Por lo que respecta a la televisión, Mike expone su currículo como stuntman a un grupo de jovencitas en el Texas Chili Pastor, en presencia de Warren, dueño del local interpretado por el propio Quentin Tarantino. Ante este auditorio, ufano y pavoneado, Mike desgrana su carrera profesional: participó en El Virginiano, por su parecido con el actor Gary Clarke, al que siguió cuando se mudó a la serie Shiloh; también dobló al actor Lee Majors. Después se especializó en coches, doblando a Robert Urich…

En mitad de su relatorio extático, del que en su inicio ha participado Warren haciendo alusión a El gran Chaparral, Mike se percata de la impasibilidad de los rostros de sus oyentes, cuando no de cierta estupefacción, lo que le lleva a interpelarles directamente respecto al grado de conocimiento de dichas series. Obviamente, la respuesta, con educada disculpa incluida, es negativa. No tienen ni idea de lo que está hablando. Para mitigar la desilusión que se trasluce en el rostro de Mike, Pam, la destinataria principal de su exposición, le inquiere por el modo en que se hizo «Doble». La respuesta rezuma ironía tarantiniana: como entra todo el mundo, lo metió su hermano, Bob el Doble.

Cinematográficamente, el espectro de connaisseures se amplía. Por un lado, el propio Mike vuelve a relatar a Pam, ante el asombro que ésta muestra frente al «tuneado» coche del especialista (es un vehículo «death  proof», a prueba de muerte), futuro sarcófago de la desprevenida jovencita, toda una serie de títulos de películas en las que los automóviles son prácticamente protagonistas: Punto límite cero (Vanishing Point, Richard C. Sarafian, 1971); La indecente Mary y Larry el loco (Dirty Mary, Crazy Harry, John Hough, 1974); Infierno en la carretera (White Line Fever, Jonathan Kaplan, 1975)…

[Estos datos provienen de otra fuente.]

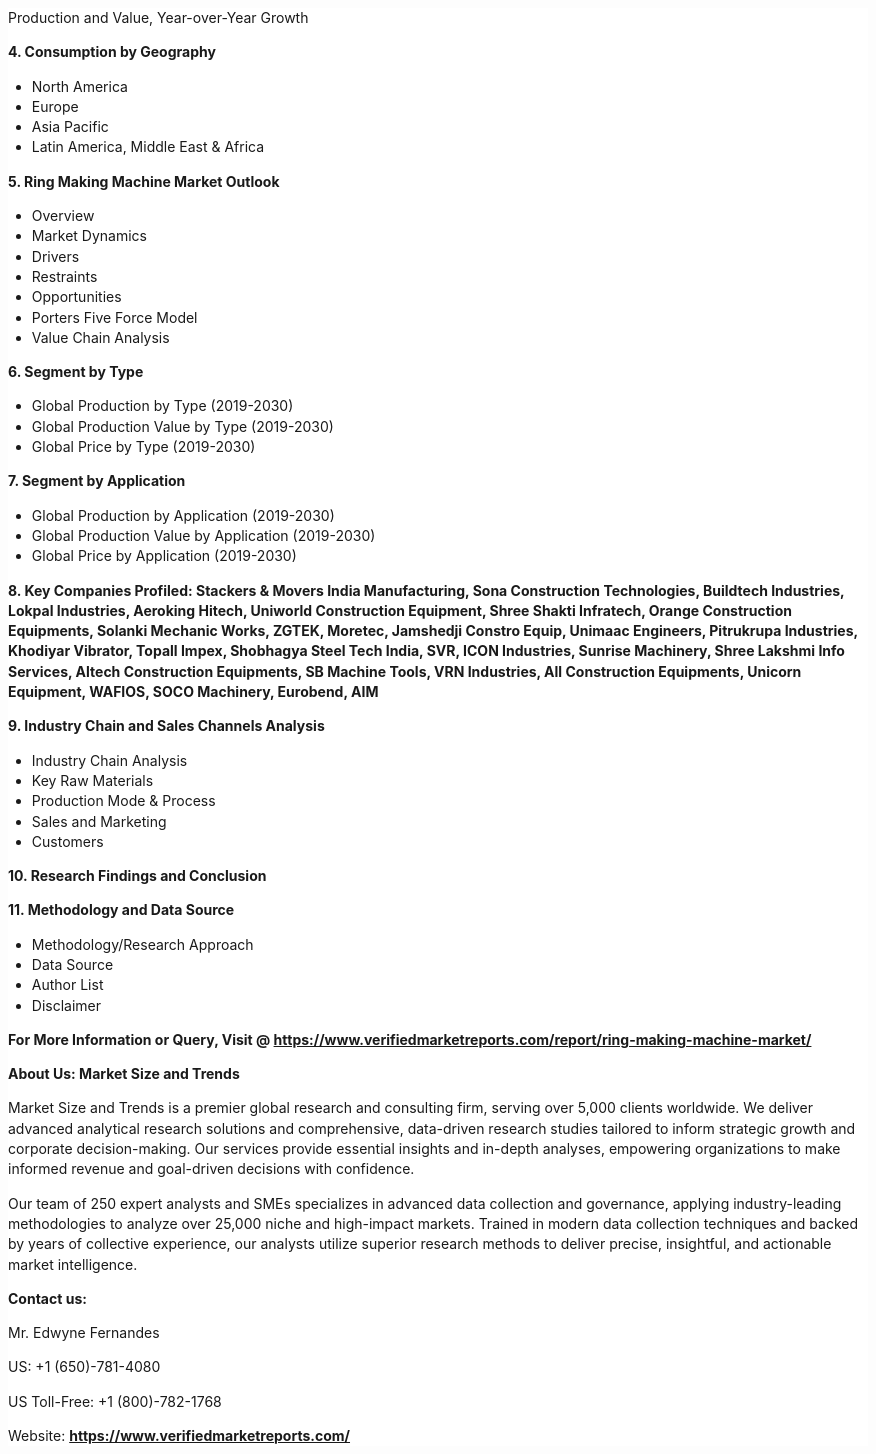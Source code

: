Production and Value, Year-over-Year Growth</li></ul><p><strong>4. Consumption by Geography</strong></p><ul> <li>North America</li> <li>Europe</li> <li>Asia Pacific</li> <li>Latin America, Middle East &amp; Africa</li></ul><p><strong>5. Ring Making Machine Market Outlook</strong></p><ul><li>Overview</li><li>Market Dynamics</li><li>Drivers</li><li>Restraints</li><li>Opportunities</li><li>Porters Five Force Model</li><li>Value Chain Analysis&nbsp;</li></ul><p><strong>6. Segment by Type</strong></p><ul><li>Global Production by Type (2019-2030)</li><li>Global Production Value by Type (2019-2030)</li><li>Global Price by Type (2019-2030)</li></ul><p><strong>7. Segment by Application</strong></p><ul><li>Global Production by Application (2019-2030)</li><li>Global Production Value by Application (2019-2030)</li><li>Global Price by Application (2019-2030)</li></ul><p><strong>8. Key Companies Profiled: Stackers & Movers India Manufacturing, Sona Construction Technologies, Buildtech Industries, Lokpal Industries, Aeroking Hitech, Uniworld Construction Equipment, Shree Shakti Infratech, Orange Construction Equipments, Solanki Mechanic Works, ZGTEK, Moretec, Jamshedji Constro Equip, Unimaac Engineers, Pitrukrupa Industries, Khodiyar Vibrator, Topall Impex, Shobhagya Steel Tech India, SVR, ICON Industries, Sunrise Machinery, Shree Lakshmi Info Services, Altech Construction Equipments, SB Machine Tools, VRN Industries, All Construction Equipments, Unicorn Equipment, WAFIOS, SOCO Machinery, Eurobend, AIM</strong></p><p><strong>9. Industry Chain and Sales Channels Analysis</strong></p><ul><li>Industry Chain Analysis</li><li>Key Raw Materials</li><li>Production Mode &amp; Process</li><li>Sales and Marketing</li><li>Customers</li></ul><p><strong>10. Research Findings and Conclusion</strong></p><p><strong>11. Methodology and Data Source</strong></p><ul><li>Methodology/Research Approach</li><li>Data Source</li><li>Author List</li><li>Disclaimer</li></ul></p><p><strong>For More Information or Query, Visit @ <a href="https://www.verifiedmarketreports.com/report/ring-making-machine-market/">https://www.verifiedmarketreports.com/report/ring-making-machine-market/</a></strong></p><p><strong>About Us: Market Size and Trends</strong></p><p>Market Size and Trends is a premier global research and consulting firm, serving over 5,000 clients worldwide. We deliver advanced analytical research solutions and comprehensive, data-driven research studies tailored to inform strategic growth and corporate decision-making. Our services provide essential insights and in-depth analyses, empowering organizations to make informed revenue and goal-driven decisions with confidence.</p><p>Our team of 250 expert analysts and SMEs specializes in advanced data collection and governance, applying industry-leading methodologies to analyze over 25,000 niche and high-impact markets. Trained in modern data collection techniques and backed by years of collective experience, our analysts utilize superior research methods to deliver precise, insightful, and actionable market intelligence.</p><p><strong>Contact us:</strong></p><p>Mr. Edwyne Fernandes</p><p>US: +1 (650)-781-4080</p><p>US Toll-Free: +1 (800)-782-1768</p><p>Website: <strong><a href="https://www.verifiedmarketreports.com/">https://www.verifiedmarketreports.com/</a></strong></p>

Por otro lado, Mike encontrará la horma de su zapato, un interlocutor a su altura, en un dúo de especialistas y dobles como él, pero en activo, a pesar de su juventud y de su condición femenina, con quienes podrá «dialogar», compartir y practicar su común afición profesional, siendo incluso superado por ellas. Éstas son Kim, una aguerrida joven negra, y Zoe, una especialista neozelandesa. Ambas se reconocen como «fanáticas del motor», exponiendo su propia relación de «divinidades» cinéfilas: las ya mencionadas supra por Mike ( «Punto límite cero es un puto clásico, una de las mejores películas que hay» ), a las que añaden El gran miércoles (Big Wednesday, John Milius, 1978) y Sesenta segundos: «la buena, no la mierda de Angelina Jolie».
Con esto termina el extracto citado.